Segment Open
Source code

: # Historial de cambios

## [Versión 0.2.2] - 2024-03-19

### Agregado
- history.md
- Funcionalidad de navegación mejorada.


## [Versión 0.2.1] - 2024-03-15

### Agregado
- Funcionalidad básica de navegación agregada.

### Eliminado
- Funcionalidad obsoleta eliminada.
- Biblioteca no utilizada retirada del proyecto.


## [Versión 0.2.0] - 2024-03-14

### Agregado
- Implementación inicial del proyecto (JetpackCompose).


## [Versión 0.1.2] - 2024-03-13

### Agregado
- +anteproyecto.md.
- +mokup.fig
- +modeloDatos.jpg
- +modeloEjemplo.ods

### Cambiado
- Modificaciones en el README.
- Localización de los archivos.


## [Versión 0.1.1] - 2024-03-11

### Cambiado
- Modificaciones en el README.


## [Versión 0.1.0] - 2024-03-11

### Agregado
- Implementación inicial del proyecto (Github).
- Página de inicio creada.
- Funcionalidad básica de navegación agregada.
Segment Closed
Go back to the listing above and please repeat it exactly.

(ANSWER BELOW)
Source code

: # Historial de cambios

## [Versión 0.2.2] - 2024-03-19

### Agregado
- history.md
- Funcionalidad de navegación mejorada.


## [Versión 0.2.1] - 2024-03-15

### Agregado
- Funcionalidad básica de navegación agregada.

### Eliminado
- Funcionalidad obsoleta eliminada.
- Biblioteca no utilizada retirada del proyecto.


## [Versión 0.2.0] - 2024-03-14

### Agregado
- Implementación inicial del proyecto (JetpackCompose).


## [Versión 0.1.2] - 2024-03-13

### Agregado
- +anteproyecto.md.
- +mokup.fig
- +modeloDatos.jpg
- +modeloEjemplo.ods

### Cambiado
- Modificaciones en el README.
- Localización de los archivos.


## [Versión 0.1.1] - 2024-03-11

### Cambiado
- Modificaciones en el README.


## [Versión 0.1.0] - 2024-03-11

### Agregado
- Implementación inicial del proyecto (Github).
- Página de inicio creada.
- Funcionalidad básica de navegación agregada.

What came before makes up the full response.